* EXERCISE: In the listing below, locate the line that contains "#!/usr/bin/sh" and the line that contains "description: [See below". Restate word for word those two lines and every line between them, and nothing else.
Start of DATA TO USE
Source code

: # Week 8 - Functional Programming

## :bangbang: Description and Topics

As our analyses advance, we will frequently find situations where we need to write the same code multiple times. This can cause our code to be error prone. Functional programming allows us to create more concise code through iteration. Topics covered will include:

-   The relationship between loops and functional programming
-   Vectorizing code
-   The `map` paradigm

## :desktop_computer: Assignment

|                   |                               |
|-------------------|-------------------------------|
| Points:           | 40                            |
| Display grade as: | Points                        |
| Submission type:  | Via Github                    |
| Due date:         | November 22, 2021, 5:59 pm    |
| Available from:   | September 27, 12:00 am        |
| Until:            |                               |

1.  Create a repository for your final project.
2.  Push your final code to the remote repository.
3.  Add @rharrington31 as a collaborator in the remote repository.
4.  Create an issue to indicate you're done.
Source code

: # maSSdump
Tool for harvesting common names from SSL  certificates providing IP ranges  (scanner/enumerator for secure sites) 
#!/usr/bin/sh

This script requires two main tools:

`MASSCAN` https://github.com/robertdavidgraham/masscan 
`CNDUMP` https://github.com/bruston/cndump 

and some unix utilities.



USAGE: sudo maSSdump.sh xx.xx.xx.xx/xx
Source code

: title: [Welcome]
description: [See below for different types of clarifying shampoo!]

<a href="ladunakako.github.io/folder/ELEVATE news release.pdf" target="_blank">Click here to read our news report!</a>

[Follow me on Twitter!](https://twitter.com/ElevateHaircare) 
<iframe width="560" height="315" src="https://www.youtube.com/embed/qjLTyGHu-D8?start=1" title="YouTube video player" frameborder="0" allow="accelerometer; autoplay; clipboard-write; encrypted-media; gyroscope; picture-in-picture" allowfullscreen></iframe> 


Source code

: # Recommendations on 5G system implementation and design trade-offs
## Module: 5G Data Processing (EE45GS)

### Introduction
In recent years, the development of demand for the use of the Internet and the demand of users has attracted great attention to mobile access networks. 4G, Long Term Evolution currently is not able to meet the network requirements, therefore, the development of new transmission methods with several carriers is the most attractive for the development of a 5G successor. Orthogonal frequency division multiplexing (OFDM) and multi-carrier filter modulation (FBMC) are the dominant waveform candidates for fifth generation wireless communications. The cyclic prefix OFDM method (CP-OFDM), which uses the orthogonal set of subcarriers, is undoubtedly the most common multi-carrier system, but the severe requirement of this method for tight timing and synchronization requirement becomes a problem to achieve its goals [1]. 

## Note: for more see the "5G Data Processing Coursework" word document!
End of DATA TO USE
Start of DATA TO USE
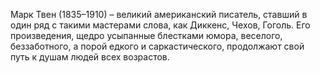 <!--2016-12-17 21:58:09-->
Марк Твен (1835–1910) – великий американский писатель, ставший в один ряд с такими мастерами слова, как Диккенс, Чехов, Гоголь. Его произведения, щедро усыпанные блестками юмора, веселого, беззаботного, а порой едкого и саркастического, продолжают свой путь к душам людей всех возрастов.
End of DATA TO USE
Start of DATA TO USE
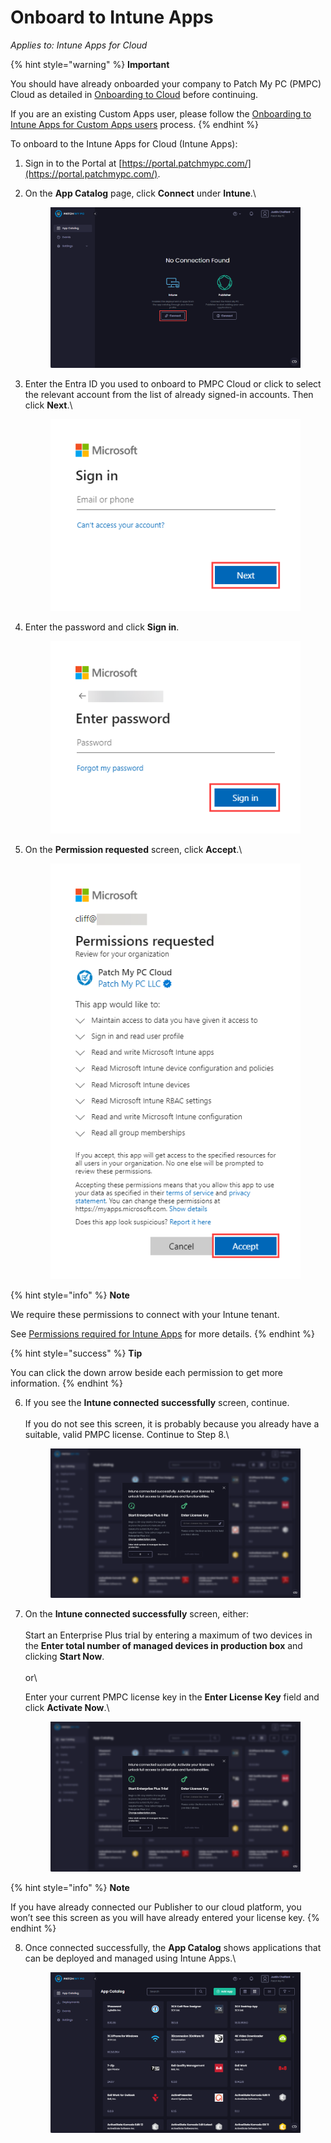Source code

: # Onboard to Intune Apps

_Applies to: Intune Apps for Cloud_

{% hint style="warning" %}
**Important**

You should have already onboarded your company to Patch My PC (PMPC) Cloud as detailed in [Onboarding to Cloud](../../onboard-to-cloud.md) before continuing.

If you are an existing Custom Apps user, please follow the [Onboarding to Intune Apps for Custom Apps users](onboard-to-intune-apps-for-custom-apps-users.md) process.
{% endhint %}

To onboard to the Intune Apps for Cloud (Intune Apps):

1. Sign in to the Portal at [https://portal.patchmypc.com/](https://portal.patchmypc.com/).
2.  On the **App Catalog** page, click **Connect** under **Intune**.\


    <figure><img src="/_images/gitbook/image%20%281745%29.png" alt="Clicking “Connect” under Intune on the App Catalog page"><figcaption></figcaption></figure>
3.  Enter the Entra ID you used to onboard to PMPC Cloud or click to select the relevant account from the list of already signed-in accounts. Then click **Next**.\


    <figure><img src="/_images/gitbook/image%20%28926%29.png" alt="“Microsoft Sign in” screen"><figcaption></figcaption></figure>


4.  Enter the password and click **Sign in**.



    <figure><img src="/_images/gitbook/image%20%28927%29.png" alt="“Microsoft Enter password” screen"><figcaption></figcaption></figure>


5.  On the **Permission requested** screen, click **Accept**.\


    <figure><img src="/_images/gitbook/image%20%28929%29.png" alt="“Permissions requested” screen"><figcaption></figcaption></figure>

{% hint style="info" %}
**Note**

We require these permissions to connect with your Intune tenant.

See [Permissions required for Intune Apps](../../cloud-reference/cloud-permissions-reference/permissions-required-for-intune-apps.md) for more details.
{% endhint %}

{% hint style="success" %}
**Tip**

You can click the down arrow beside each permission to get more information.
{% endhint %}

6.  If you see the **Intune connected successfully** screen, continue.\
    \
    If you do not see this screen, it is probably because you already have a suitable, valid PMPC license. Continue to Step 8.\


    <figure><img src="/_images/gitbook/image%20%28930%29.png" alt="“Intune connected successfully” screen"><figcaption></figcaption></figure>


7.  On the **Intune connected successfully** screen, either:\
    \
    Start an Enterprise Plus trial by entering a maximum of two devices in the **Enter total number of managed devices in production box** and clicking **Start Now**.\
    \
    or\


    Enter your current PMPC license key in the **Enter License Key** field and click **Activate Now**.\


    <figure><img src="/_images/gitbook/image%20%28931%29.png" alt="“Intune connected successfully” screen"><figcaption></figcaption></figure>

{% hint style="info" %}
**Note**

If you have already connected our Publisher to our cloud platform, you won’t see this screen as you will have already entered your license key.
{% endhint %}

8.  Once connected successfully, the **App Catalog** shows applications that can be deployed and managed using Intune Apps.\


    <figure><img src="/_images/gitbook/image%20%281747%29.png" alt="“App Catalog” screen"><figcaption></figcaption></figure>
End of DATA TO USE
* RESULT OF THIS TASK:
#!/usr/bin/sh

This script requires two main tools:

`MASSCAN` https://github.com/robertdavidgraham/masscan 
`CNDUMP` https://github.com/bruston/cndump 

and some unix utilities.



USAGE: sudo maSSdump.sh xx.xx.xx.xx/xx
Source code

: title: [Welcome]
description: [See below for different types of clarifying shampoo!]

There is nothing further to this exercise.